Restore Tibetans’ Rights to Assembly, Expression and Movement
(Washington, DC) - The Nepali police’s recent abuses of and threats to deport Tibetan protestors in Kathmandu betray the government’s own record of restoring rights, Amnesty International and Human Rights Watch said in a joint letter to the government today.
The letter to Prime Minister Girija Prasad Koirala identifies several key concerns about the treatment of Tibetans since demonstrations began on March 10. Since that time, Nepali police have arrested and detained more than 1,500 people and preemptively arrested others they believe likely to participate in demonstrations, targeting in particular anyone they believe to be Tibetan. Amnesty International and Human Rights Watch are particularly concerned about increasing evidence of the police’s use of sexual and other forms of assault.
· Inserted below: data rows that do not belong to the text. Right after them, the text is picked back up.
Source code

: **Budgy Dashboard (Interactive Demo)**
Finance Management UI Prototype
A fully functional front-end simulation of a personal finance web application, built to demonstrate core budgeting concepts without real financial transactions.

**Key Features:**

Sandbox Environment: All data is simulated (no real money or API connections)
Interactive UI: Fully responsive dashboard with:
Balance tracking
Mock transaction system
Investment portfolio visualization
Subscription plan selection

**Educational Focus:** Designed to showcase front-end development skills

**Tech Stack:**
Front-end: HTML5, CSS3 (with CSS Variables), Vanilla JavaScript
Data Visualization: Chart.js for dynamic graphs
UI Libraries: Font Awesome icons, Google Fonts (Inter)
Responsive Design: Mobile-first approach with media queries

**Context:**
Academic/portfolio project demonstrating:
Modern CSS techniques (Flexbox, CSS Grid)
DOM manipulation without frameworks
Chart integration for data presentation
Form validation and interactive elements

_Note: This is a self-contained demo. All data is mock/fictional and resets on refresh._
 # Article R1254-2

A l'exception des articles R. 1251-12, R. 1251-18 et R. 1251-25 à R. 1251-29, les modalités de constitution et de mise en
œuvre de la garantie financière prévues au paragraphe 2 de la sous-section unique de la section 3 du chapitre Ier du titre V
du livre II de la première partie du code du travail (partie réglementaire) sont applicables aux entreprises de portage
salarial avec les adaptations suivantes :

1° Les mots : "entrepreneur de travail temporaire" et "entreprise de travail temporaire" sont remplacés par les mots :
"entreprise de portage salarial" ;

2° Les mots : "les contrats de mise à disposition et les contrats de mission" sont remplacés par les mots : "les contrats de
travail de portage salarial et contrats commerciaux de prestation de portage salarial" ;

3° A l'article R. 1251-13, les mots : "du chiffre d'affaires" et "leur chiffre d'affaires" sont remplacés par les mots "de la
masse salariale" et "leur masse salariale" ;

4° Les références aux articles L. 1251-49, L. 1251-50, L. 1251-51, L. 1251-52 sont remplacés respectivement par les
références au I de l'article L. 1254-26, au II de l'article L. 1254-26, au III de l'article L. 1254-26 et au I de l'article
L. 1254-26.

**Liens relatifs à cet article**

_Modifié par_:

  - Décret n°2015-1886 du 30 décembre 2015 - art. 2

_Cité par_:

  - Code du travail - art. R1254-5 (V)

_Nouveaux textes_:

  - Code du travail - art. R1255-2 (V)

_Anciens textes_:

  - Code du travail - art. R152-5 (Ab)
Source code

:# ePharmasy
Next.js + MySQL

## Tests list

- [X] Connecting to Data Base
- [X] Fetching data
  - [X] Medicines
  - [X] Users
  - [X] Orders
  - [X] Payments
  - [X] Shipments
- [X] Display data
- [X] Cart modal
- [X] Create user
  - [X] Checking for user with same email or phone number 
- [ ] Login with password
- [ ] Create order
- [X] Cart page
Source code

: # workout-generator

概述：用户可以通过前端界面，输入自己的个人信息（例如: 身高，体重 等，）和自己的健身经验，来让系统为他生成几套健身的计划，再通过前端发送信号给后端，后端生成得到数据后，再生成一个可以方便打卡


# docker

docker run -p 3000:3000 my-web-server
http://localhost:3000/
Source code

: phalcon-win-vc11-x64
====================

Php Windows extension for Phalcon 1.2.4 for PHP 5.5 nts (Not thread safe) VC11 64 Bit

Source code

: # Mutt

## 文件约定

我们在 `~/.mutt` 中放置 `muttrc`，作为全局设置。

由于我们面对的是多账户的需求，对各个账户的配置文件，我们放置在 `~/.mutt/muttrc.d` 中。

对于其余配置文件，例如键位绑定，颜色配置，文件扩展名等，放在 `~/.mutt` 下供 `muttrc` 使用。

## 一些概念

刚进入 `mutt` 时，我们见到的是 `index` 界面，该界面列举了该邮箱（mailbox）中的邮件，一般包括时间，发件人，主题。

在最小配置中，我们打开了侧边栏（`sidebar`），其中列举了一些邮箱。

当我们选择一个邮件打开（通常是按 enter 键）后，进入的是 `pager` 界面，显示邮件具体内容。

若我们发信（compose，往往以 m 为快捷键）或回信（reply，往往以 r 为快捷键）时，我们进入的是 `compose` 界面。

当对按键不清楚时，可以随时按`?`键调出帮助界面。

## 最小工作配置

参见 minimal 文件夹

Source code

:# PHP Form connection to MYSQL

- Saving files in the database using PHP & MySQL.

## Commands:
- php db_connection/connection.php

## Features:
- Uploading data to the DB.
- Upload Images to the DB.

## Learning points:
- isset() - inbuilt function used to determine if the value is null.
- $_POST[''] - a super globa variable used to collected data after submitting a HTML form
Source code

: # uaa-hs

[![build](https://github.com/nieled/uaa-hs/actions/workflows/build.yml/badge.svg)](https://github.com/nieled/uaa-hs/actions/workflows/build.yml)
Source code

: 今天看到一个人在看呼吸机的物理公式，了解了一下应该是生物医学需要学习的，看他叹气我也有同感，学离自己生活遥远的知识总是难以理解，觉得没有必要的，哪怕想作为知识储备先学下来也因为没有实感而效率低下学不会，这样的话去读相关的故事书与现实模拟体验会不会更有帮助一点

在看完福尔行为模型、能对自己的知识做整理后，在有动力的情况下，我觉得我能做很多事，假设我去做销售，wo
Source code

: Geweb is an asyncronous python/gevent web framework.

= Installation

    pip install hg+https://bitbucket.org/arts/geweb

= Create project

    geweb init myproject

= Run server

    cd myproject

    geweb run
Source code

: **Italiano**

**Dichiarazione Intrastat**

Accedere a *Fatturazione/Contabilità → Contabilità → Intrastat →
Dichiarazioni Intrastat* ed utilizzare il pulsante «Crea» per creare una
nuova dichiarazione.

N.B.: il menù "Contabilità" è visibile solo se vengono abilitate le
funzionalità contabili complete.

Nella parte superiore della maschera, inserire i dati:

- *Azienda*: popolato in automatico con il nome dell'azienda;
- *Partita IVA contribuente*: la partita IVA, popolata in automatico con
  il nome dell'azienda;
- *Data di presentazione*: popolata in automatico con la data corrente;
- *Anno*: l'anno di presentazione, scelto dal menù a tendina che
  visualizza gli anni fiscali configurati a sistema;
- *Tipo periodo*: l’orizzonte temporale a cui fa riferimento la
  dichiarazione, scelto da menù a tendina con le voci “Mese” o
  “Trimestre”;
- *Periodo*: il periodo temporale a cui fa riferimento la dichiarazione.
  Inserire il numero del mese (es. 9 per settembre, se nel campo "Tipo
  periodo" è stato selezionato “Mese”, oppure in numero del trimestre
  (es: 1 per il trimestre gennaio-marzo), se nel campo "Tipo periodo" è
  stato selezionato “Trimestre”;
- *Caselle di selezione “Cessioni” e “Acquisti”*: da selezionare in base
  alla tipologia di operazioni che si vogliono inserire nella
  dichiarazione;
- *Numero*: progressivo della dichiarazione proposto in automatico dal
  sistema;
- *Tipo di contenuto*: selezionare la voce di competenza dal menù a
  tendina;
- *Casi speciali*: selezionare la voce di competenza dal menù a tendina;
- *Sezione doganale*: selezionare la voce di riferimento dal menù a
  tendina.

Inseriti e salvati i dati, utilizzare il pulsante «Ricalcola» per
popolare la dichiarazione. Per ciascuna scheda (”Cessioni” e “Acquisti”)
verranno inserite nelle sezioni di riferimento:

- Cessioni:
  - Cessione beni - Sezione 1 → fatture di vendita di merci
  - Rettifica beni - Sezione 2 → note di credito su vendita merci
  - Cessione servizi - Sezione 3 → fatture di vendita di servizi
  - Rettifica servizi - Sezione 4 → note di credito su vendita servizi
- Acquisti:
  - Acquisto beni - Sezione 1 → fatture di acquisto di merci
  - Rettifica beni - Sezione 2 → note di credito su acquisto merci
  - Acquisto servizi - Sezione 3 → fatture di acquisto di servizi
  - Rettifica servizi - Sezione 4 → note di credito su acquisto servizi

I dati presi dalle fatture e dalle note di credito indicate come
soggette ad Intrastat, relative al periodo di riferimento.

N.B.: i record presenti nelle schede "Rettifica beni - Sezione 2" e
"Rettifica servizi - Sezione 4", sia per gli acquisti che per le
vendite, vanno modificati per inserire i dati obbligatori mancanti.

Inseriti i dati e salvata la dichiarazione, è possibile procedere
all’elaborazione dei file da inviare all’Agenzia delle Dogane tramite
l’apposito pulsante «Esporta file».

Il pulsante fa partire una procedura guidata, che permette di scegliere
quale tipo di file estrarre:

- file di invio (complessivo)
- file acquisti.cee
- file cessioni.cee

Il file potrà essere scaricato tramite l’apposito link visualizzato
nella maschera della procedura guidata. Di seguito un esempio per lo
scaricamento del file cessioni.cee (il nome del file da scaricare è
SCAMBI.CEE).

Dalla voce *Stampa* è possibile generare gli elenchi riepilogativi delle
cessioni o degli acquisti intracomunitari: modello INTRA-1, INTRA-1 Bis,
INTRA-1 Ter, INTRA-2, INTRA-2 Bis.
Police have further threatened Tibetan protesters with deportation, which would also constitute a serious violation of Nepal’s international human rights obligations.
Despite being a party to the International Covenant on Civil and Political Rights, senior government officials have denied the rights to assembly and expression on the grounds that “anti-China activities” are prohibited in Nepal.
Amnesty International and Human Rights Watch called on the government of Nepal to immediately restore the rights to freedom of assembly, expression, and movement, by allowing Tibetans to go about their daily lives and carry out peaceful protests without fear of arrests or threat of deportation.